*** Opening Data in this exercise ***

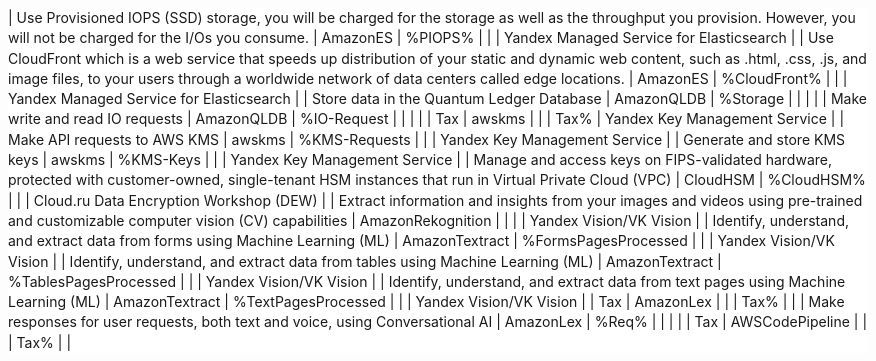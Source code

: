 | Use Provisioned IOPS (SSD) storage, you will be charged for the storage as well as the throughput you provision. However, you will not be charged for the I/Os you consume.                                                           | AmazonES          | %PIOPS%                  |                       |                              | Yandex Managed Service for Elasticsearch   |
| Use CloudFront which is a web service that speeds up distribution of your static and dynamic web content, such as .html, .css, .js, and image files, to your users through a worldwide network of data centers called edge locations. | AmazonES          | %CloudFront%             |                       |                              | Yandex Managed Service for Elasticsearch   |
| Store data in the Quantum Ledger Database                                                                                                                                                                                             | AmazonQLDB        | %Storage                 |                       |                              |                                            |
| Make write and read IO requests                                                                                                                                                                                                       | AmazonQLDB        | %IO-Request              |                       |                              |                                            |
| Tax                                                                                                                                                                                                                                   | awskms            |                          |                       | Tax%                         | Yandex Key Management Service              |
| Make API requests to AWS KMS                                                                                                                                                                                                          | awskms            | %KMS-Requests            |                       |                              | Yandex Key Management Service              |
| Generate and store KMS keys                                                                                                                                                                                                           | awskms            | %KMS-Keys                |                       |                              | Yandex Key Management Service              |
| Manage and access keys on FIPS-validated hardware, protected with customer-owned, single-tenant HSM instances that run in Virtual Private Cloud (VPC)                                                                                 | CloudHSM          | %CloudHSM%               |                       |                              | Cloud.ru Data Encryption Workshop (DEW)    |
| Extract information and insights from your images and videos using pre-trained and customizable computer vision (CV) capabilities                                                                                                     | AmazonRekognition |                          |                       |                              | Yandex Vision/VK Vision                    |
| Identify, understand, and extract data from forms using Machine Learning (ML)                                                                                                                                                         | AmazonTextract    | %FormsPagesProcessed     |                       |                              | Yandex Vision/VK Vision                    |
| Identify, understand, and extract data from tables using Machine Learning (ML)                                                                                                                                                        | AmazonTextract    | %TablesPagesProcessed    |                       |                              | Yandex Vision/VK Vision                    |
| Identify, understand, and extract data from text pages using Machine Learning (ML)                                                                                                                                                    | AmazonTextract    | %TextPagesProcessed      |                       |                              | Yandex Vision/VK Vision                    |
| Tax                                                                                                                                                                                                                                   | AmazonLex         |                          |                       | Tax%                         |                                            |
| Make responses for user requests, both text and voice, using Conversational AI                                                                                                                                                        | AmazonLex         | %Req%                    |                       |                              |                                            |
| Tax                                                                                                                                                                                                                                   | AWSCodePipeline   |                          |                       | Tax%                         |                                            |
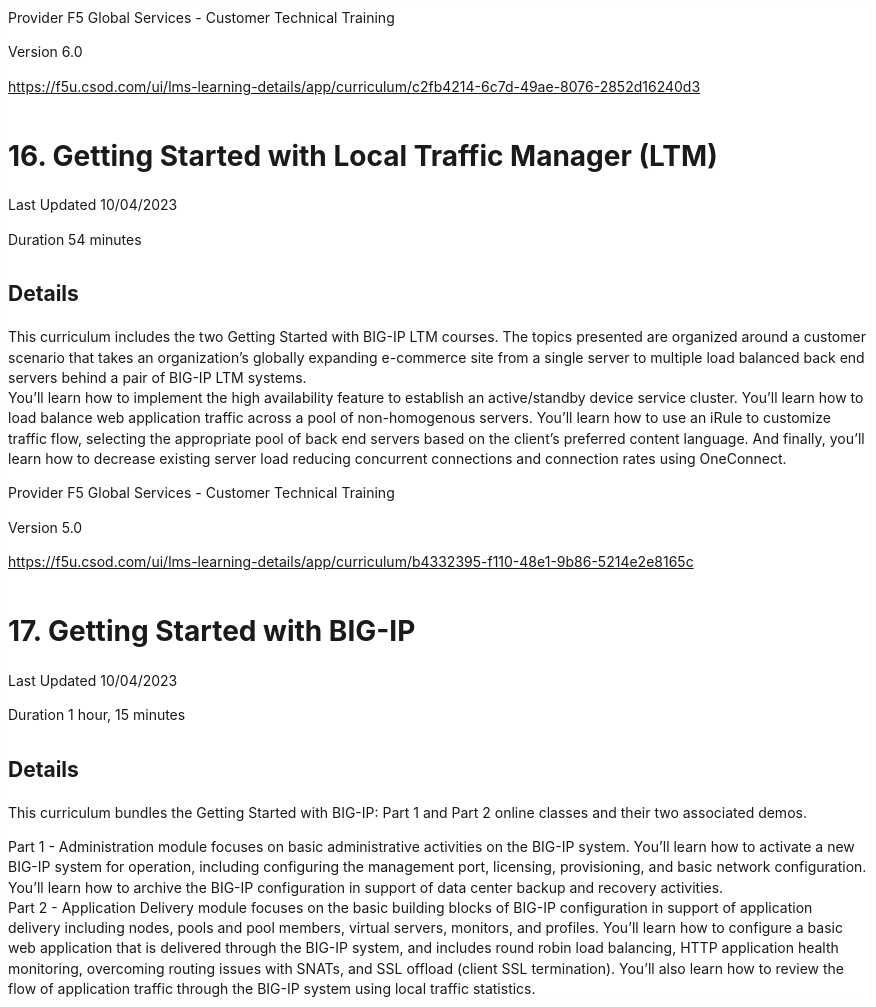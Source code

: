 Provider
F5 Global Services - Customer Technical Training

Version
6.0

https://f5u.csod.com/ui/lms-learning-details/app/curriculum/c2fb4214-6c7d-49ae-8076-2852d16240d3


# 16. Getting Started with Local Traffic Manager (LTM)

Last Updated
10/04/2023

Duration
54 minutes

## Details

This curriculum includes the two Getting Started with BIG-IP LTM courses. The topics presented are organized around a customer scenario that takes an organization’s globally expanding e-commerce site from a single server to multiple load balanced back end servers behind a pair of BIG-IP LTM systems.  
You’ll learn how to implement the high availability feature to establish an active/standby device service cluster. You’ll learn how to load balance web application traffic across a pool of non-homogenous servers. You’ll learn how to use an iRule to customize traffic flow, selecting the appropriate pool of back end servers based on the client’s preferred content language. And finally, you’ll learn how to decrease existing server load reducing concurrent connections and connection rates using OneConnect.  

Provider
F5 Global Services - Customer Technical Training

Version
5.0

https://f5u.csod.com/ui/lms-learning-details/app/curriculum/b4332395-f110-48e1-9b86-5214e2e8165c


# 17. Getting Started with BIG-IP

Last Updated
10/04/2023

Duration
1 hour, 15 minutes

## Details

This curriculum bundles the Getting Started with BIG-IP: Part 1 and Part 2 online classes and their two associated demos.

Part 1 - Administration module focuses on basic administrative activities on the BIG-IP system. You’ll learn how to activate a new BIG-IP system for operation, including configuring the management port, licensing, provisioning, and basic network configuration.  
You’ll learn how to archive the BIG-IP configuration in support of data center backup and recovery activities.  
Part 2 - Application Delivery module focuses on the basic building blocks of BIG-IP configuration in support of application delivery including nodes, pools and pool members, virtual servers, monitors, and profiles. You’ll learn how to configure a basic web application that is delivered through the BIG-IP system, and includes round robin load balancing, HTTP application health monitoring, overcoming routing issues with SNATs, and SSL offload (client SSL termination). You’ll also learn how to review the flow of application traffic through the BIG-IP system using local traffic statistics.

*** Closing Data in this exercise ***

* [Exercise directions]
Output all the records, word for word, with no pictures in the copy.

* [Reply to the task]
Source code

: | Use Provisioned IOPS (SSD) storage, you will be charged for the storage as well as the throughput you provision. However, you will not be charged for the I/Os you consume.                                                           | AmazonES          | %PIOPS%                  |                       |                              | Yandex Managed Service for Elasticsearch   |
| Use CloudFront which is a web service that speeds up distribution of your static and dynamic web content, such as .html, .css, .js, and image files, to your users through a worldwide network of data centers called edge locations. | AmazonES          | %CloudFront%             |                       |                              | Yandex Managed Service for Elasticsearch   |
| Store data in the Quantum Ledger Database                                                                                                                                                                                             | AmazonQLDB        | %Storage                 |                       |                              |                                            |
| Make write and read IO requests                                                                                                                                                                                                       | AmazonQLDB        | %IO-Request              |                       |                              |                                            |
| Tax                                                                                                                                                                                                                                   | awskms            |                          |                       | Tax%                         | Yandex Key Management Service              |
| Make API requests to AWS KMS                                                                                                                                                                                                          | awskms            | %KMS-Requests            |                       |                              | Yandex Key Management Service              |
| Generate and store KMS keys                                                                                                                                                                                                           | awskms            | %KMS-Keys                |                       |                              | Yandex Key Management Service              |
| Manage and access keys on FIPS-validated hardware, protected with customer-owned, single-tenant HSM instances that run in Virtual Private Cloud (VPC)                                                                                 | CloudHSM          | %CloudHSM%               |                       |                              | Cloud.ru Data Encryption Workshop (DEW)    |
| Extract information and insights from your images and videos using pre-trained and customizable computer vision (CV) capabilities                                                                                                     | AmazonRekognition |                          |                       |                              | Yandex Vision/VK Vision                    |
| Identify, understand, and extract data from forms using Machine Learning (ML)                                                                                                                                                         | AmazonTextract    | %FormsPagesProcessed     |                       |                              | Yandex Vision/VK Vision                    |
| Identify, understand, and extract data from tables using Machine Learning (ML)                                                                                                                                                        | AmazonTextract    | %TablesPagesProcessed    |                       |                              | Yandex Vision/VK Vision                    |
| Identify, understand, and extract data from text pages using Machine Learning (ML)                                                                                                                                                    | AmazonTextract    | %TextPagesProcessed      |                       |                              | Yandex Vision/VK Vision                    |
| Tax                                                                                                                                                                                                                                   | AmazonLex         |                          |                       | Tax%                         |                                            |
| Make responses for user requests, both text and voice, using Conversational AI                                                                                                                                                        | AmazonLex         | %Req%                    |                       |                              |                                            |
| Tax                                                                                                                                                                                                                                   | AWSCodePipeline   |                          |                       | Tax%                         |                                            |
Source code

: Provider
F5 Global Services - Customer Technical Training

Version
6.0

https://f5u.csod.com/ui/lms-learning-details/app/curriculum/c2fb4214-6c7d-49ae-8076-2852d16240d3


# 16. Getting Started with Local Traffic Manager (LTM)

Last Updated
10/04/2023

Duration
54 minutes

## Details

This curriculum includes the two Getting Started with BIG-IP LTM courses. The topics presented are organized around a customer scenario that takes an organization’s globally expanding e-commerce site from a single server to multiple load balanced back end servers behind a pair of BIG-IP LTM systems.  
You’ll learn how to implement the high availability feature to establish an active/standby device service cluster. You’ll learn how to load balance web application traffic across a pool of non-homogenous servers. You’ll learn how to use an iRule to customize traffic flow, selecting the appropriate pool of back end servers based on the client’s preferred content language. And finally, you’ll learn how to decrease existing server load reducing concurrent connections and connection rates using OneConnect.  

Provider
F5 Global Services - Customer Technical Training

Version
5.0

https://f5u.csod.com/ui/lms-learning-details/app/curriculum/b4332395-f110-48e1-9b86-5214e2e8165c


# 17. Getting Started with BIG-IP

Last Updated
10/04/2023

Duration
1 hour, 15 minutes

## Details

This curriculum bundles the Getting Started with BIG-IP: Part 1 and Part 2 online classes and their two associated demos.

Part 1 - Administration module focuses on basic administrative activities on the BIG-IP system. You’ll learn how to activate a new BIG-IP system for operation, including configuring the management port, licensing, provisioning, and basic network configuration.  
You’ll learn how to archive the BIG-IP configuration in support of data center backup and recovery activities.  
Part 2 - Application Delivery module focuses on the basic building blocks of BIG-IP configuration in support of application delivery including nodes, pools and pool members, virtual servers, monitors, and profiles. You’ll learn how to configure a basic web application that is delivered through the BIG-IP system, and includes round robin load balancing, HTTP application health monitoring, overcoming routing issues with SNATs, and SSL offload (client SSL termination). You’ll also learn how to review the flow of application traffic through the BIG-IP system using local traffic statistics.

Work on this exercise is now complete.